**REQUIRED WORK:**
The output should be every line below, retyped exactly, with no images.

○ ○ ○ ○ ○ ○ ○

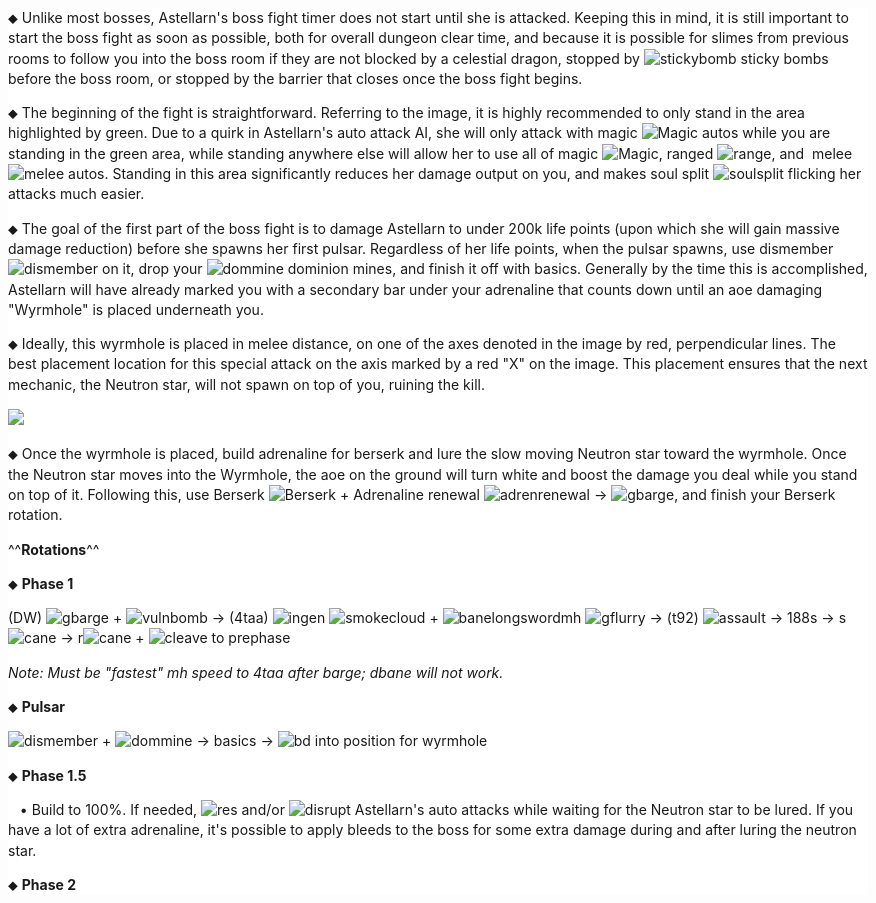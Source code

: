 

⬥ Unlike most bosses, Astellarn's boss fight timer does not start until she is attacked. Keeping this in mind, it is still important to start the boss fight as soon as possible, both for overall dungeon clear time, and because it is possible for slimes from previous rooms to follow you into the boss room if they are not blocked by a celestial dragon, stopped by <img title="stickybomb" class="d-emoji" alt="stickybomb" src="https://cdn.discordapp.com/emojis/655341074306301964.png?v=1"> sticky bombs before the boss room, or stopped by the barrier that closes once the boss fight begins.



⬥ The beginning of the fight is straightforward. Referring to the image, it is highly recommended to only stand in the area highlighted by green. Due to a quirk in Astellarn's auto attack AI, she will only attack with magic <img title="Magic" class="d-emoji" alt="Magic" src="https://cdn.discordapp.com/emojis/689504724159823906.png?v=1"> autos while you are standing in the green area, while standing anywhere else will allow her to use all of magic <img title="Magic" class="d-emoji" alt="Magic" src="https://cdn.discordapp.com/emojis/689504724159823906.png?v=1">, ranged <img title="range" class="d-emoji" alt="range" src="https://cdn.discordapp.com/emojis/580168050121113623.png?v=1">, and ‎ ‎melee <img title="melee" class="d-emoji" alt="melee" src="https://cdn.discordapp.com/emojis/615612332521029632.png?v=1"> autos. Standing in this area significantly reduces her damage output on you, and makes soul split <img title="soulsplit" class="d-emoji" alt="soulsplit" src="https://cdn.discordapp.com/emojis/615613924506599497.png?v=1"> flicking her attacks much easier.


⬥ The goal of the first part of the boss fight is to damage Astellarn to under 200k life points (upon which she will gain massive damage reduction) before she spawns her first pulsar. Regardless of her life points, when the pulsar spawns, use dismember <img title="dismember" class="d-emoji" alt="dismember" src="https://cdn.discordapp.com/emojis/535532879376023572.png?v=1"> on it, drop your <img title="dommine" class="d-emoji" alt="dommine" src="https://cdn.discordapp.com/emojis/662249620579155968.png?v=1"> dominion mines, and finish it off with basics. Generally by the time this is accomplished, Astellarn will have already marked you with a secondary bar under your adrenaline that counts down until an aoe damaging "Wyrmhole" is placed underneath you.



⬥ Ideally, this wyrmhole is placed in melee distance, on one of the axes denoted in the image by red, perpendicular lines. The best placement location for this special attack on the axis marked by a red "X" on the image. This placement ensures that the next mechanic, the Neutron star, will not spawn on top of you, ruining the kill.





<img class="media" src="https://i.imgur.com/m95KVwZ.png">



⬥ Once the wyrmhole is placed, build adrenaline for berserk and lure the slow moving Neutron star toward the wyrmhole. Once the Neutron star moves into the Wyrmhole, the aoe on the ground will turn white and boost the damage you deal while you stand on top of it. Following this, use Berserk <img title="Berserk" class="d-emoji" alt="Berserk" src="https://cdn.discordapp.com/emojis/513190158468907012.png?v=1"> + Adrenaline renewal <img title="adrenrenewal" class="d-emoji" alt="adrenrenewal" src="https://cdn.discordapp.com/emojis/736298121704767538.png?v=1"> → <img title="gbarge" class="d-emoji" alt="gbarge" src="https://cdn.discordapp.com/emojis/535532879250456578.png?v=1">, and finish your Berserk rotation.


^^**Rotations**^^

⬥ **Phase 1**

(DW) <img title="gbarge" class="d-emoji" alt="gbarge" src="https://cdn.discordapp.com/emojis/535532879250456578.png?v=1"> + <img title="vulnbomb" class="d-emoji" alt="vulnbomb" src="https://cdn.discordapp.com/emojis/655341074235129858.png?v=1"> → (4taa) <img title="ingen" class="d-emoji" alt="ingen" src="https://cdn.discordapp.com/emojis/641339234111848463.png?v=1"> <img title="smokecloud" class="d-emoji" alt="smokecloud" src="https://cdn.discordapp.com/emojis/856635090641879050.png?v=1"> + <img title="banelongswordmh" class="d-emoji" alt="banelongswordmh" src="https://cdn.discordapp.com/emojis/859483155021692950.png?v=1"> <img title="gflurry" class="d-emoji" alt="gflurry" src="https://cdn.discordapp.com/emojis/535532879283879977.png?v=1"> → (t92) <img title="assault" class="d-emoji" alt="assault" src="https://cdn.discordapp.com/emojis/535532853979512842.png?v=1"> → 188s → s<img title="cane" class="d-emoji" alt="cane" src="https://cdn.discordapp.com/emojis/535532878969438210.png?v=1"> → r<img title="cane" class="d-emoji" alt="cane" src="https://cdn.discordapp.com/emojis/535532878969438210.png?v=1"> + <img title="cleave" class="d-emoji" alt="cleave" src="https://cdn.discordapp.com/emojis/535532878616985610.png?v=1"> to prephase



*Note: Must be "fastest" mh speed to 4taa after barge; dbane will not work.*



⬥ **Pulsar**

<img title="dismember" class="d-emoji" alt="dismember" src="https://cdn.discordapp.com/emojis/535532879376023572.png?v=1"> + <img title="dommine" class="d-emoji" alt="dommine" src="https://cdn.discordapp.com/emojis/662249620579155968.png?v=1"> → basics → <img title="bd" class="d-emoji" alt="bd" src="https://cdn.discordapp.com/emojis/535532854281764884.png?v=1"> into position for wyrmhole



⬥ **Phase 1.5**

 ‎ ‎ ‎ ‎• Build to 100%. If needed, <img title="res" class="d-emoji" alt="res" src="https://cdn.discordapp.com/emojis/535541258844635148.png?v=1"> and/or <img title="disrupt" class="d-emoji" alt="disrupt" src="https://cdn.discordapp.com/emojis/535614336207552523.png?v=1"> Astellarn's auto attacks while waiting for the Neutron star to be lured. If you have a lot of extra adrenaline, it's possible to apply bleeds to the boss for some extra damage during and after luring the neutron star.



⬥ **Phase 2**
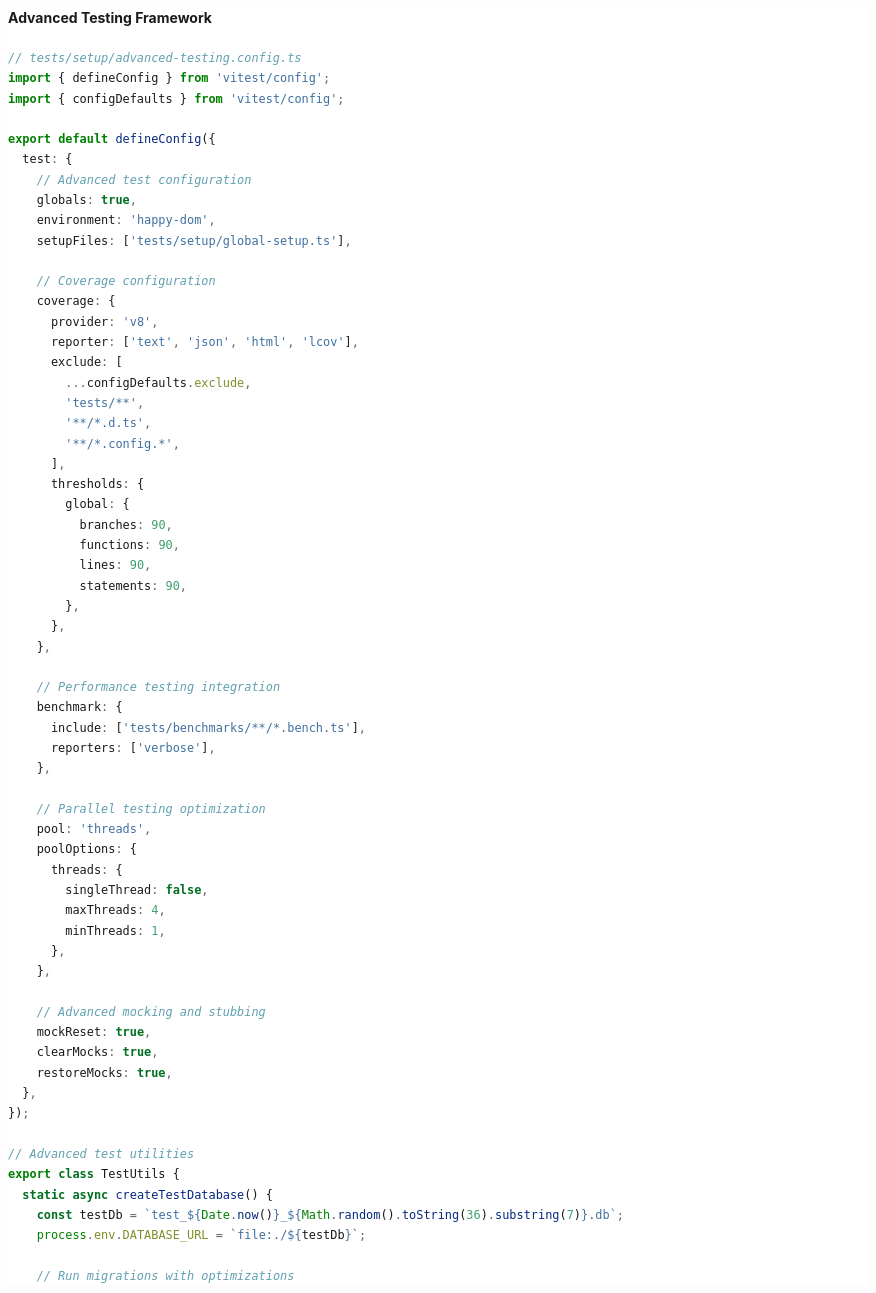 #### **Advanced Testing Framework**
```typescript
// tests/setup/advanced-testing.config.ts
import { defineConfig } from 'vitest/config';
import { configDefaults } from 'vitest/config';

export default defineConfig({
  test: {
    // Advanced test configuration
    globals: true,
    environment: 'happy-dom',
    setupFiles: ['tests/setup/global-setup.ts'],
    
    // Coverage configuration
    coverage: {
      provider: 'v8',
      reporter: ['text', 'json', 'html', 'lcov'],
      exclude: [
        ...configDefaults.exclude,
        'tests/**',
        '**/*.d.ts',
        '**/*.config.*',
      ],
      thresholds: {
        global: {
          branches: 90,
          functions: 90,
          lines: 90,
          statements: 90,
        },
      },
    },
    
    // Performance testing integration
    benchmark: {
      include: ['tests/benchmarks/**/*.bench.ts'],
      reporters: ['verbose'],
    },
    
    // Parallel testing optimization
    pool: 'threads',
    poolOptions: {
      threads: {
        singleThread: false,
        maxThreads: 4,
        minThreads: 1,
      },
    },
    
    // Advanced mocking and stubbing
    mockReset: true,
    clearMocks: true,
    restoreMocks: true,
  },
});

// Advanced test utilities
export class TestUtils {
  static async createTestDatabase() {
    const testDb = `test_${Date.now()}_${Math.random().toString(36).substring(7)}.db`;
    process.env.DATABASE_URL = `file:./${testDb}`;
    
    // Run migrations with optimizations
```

○ ○ ○ ○ ○ ○ ○

**RESPONSE AREA:**
Source code

: 

⬥ Unlike most bosses, Astellarn's boss fight timer does not start until she is attacked. Keeping this in mind, it is still important to start the boss fight as soon as possible, both for overall dungeon clear time, and because it is possible for slimes from previous rooms to follow you into the boss room if they are not blocked by a celestial dragon, stopped by <img title="stickybomb" class="d-emoji" alt="stickybomb" src="https://cdn.discordapp.com/emojis/655341074306301964.png?v=1"> sticky bombs before the boss room, or stopped by the barrier that closes once the boss fight begins.



⬥ The beginning of the fight is straightforward. Referring to the image, it is highly recommended to only stand in the area highlighted by green. Due to a quirk in Astellarn's auto attack AI, she will only attack with magic <img title="Magic" class="d-emoji" alt="Magic" src="https://cdn.discordapp.com/emojis/689504724159823906.png?v=1"> autos while you are standing in the green area, while standing anywhere else will allow her to use all of magic <img title="Magic" class="d-emoji" alt="Magic" src="https://cdn.discordapp.com/emojis/689504724159823906.png?v=1">, ranged <img title="range" class="d-emoji" alt="range" src="https://cdn.discordapp.com/emojis/580168050121113623.png?v=1">, and ‎ ‎melee <img title="melee" class="d-emoji" alt="melee" src="https://cdn.discordapp.com/emojis/615612332521029632.png?v=1"> autos. Standing in this area significantly reduces her damage output on you, and makes soul split <img title="soulsplit" class="d-emoji" alt="soulsplit" src="https://cdn.discordapp.com/emojis/615613924506599497.png?v=1"> flicking her attacks much easier.


⬥ The goal of the first part of the boss fight is to damage Astellarn to under 200k life points (upon which she will gain massive damage reduction) before she spawns her first pulsar. Regardless of her life points, when the pulsar spawns, use dismember <img title="dismember" class="d-emoji" alt="dismember" src="https://cdn.discordapp.com/emojis/535532879376023572.png?v=1"> on it, drop your <img title="dommine" class="d-emoji" alt="dommine" src="https://cdn.discordapp.com/emojis/662249620579155968.png?v=1"> dominion mines, and finish it off with basics. Generally by the time this is accomplished, Astellarn will have already marked you with a secondary bar under your adrenaline that counts down until an aoe damaging "Wyrmhole" is placed underneath you.



⬥ Ideally, this wyrmhole is placed in melee distance, on one of the axes denoted in the image by red, perpendicular lines. The best placement location for this special attack on the axis marked by a red "X" on the image. This placement ensures that the next mechanic, the Neutron star, will not spawn on top of you, ruining the kill.





<img class="media" src="https://i.imgur.com/m95KVwZ.png">



⬥ Once the wyrmhole is placed, build adrenaline for berserk and lure the slow moving Neutron star toward the wyrmhole. Once the Neutron star moves into the Wyrmhole, the aoe on the ground will turn white and boost the damage you deal while you stand on top of it. Following this, use Berserk <img title="Berserk" class="d-emoji" alt="Berserk" src="https://cdn.discordapp.com/emojis/513190158468907012.png?v=1"> + Adrenaline renewal <img title="adrenrenewal" class="d-emoji" alt="adrenrenewal" src="https://cdn.discordapp.com/emojis/736298121704767538.png?v=1"> → <img title="gbarge" class="d-emoji" alt="gbarge" src="https://cdn.discordapp.com/emojis/535532879250456578.png?v=1">, and finish your Berserk rotation.


^^**Rotations**^^

⬥ **Phase 1**

(DW) <img title="gbarge" class="d-emoji" alt="gbarge" src="https://cdn.discordapp.com/emojis/535532879250456578.png?v=1"> + <img title="vulnbomb" class="d-emoji" alt="vulnbomb" src="https://cdn.discordapp.com/emojis/655341074235129858.png?v=1"> → (4taa) <img title="ingen" class="d-emoji" alt="ingen" src="https://cdn.discordapp.com/emojis/641339234111848463.png?v=1"> <img title="smokecloud" class="d-emoji" alt="smokecloud" src="https://cdn.discordapp.com/emojis/856635090641879050.png?v=1"> + <img title="banelongswordmh" class="d-emoji" alt="banelongswordmh" src="https://cdn.discordapp.com/emojis/859483155021692950.png?v=1"> <img title="gflurry" class="d-emoji" alt="gflurry" src="https://cdn.discordapp.com/emojis/535532879283879977.png?v=1"> → (t92) <img title="assault" class="d-emoji" alt="assault" src="https://cdn.discordapp.com/emojis/535532853979512842.png?v=1"> → 188s → s<img title="cane" class="d-emoji" alt="cane" src="https://cdn.discordapp.com/emojis/535532878969438210.png?v=1"> → r<img title="cane" class="d-emoji" alt="cane" src="https://cdn.discordapp.com/emojis/535532878969438210.png?v=1"> + <img title="cleave" class="d-emoji" alt="cleave" src="https://cdn.discordapp.com/emojis/535532878616985610.png?v=1"> to prephase



*Note: Must be "fastest" mh speed to 4taa after barge; dbane will not work.*



⬥ **Pulsar**

<img title="dismember" class="d-emoji" alt="dismember" src="https://cdn.discordapp.com/emojis/535532879376023572.png?v=1"> + <img title="dommine" class="d-emoji" alt="dommine" src="https://cdn.discordapp.com/emojis/662249620579155968.png?v=1"> → basics → <img title="bd" class="d-emoji" alt="bd" src="https://cdn.discordapp.com/emojis/535532854281764884.png?v=1"> into position for wyrmhole



⬥ **Phase 1.5**

 ‎ ‎ ‎ ‎• Build to 100%. If needed, <img title="res" class="d-emoji" alt="res" src="https://cdn.discordapp.com/emojis/535541258844635148.png?v=1"> and/or <img title="disrupt" class="d-emoji" alt="disrupt" src="https://cdn.discordapp.com/emojis/535614336207552523.png?v=1"> Astellarn's auto attacks while waiting for the Neutron star to be lured. If you have a lot of extra adrenaline, it's possible to apply bleeds to the boss for some extra damage during and after luring the neutron star.



⬥ **Phase 2**
 #### **Advanced Testing Framework**
```typescript
// tests/setup/advanced-testing.config.ts
import { defineConfig } from 'vitest/config';
import { configDefaults } from 'vitest/config';

export default defineConfig({
  test: {
    // Advanced test configuration
    globals: true,
    environment: 'happy-dom',
    setupFiles: ['tests/setup/global-setup.ts'],
    
    // Coverage configuration
    coverage: {
      provider: 'v8',
      reporter: ['text', 'json', 'html', 'lcov'],
      exclude: [
        ...configDefaults.exclude,
        'tests/**',
        '**/*.d.ts',
        '**/*.config.*',
      ],
      thresholds: {
        global: {
          branches: 90,
          functions: 90,
          lines: 90,
          statements: 90,
        },
      },
    },
    
    // Performance testing integration
    benchmark: {
      include: ['tests/benchmarks/**/*.bench.ts'],
      reporters: ['verbose'],
    },
    
    // Parallel testing optimization
    pool: 'threads',
    poolOptions: {
      threads: {
        singleThread: false,
        maxThreads: 4,
        minThreads: 1,
      },
    },
    
    // Advanced mocking and stubbing
    mockReset: true,
    clearMocks: true,
    restoreMocks: true,
  },
});

// Advanced test utilities
export class TestUtils {
  static async createTestDatabase() {
    const testDb = `test_${Date.now()}_${Math.random().toString(36).substring(7)}.db`;
    process.env.DATABASE_URL = `file:./${testDb}`;
    
    // Run migrations with optimizations
```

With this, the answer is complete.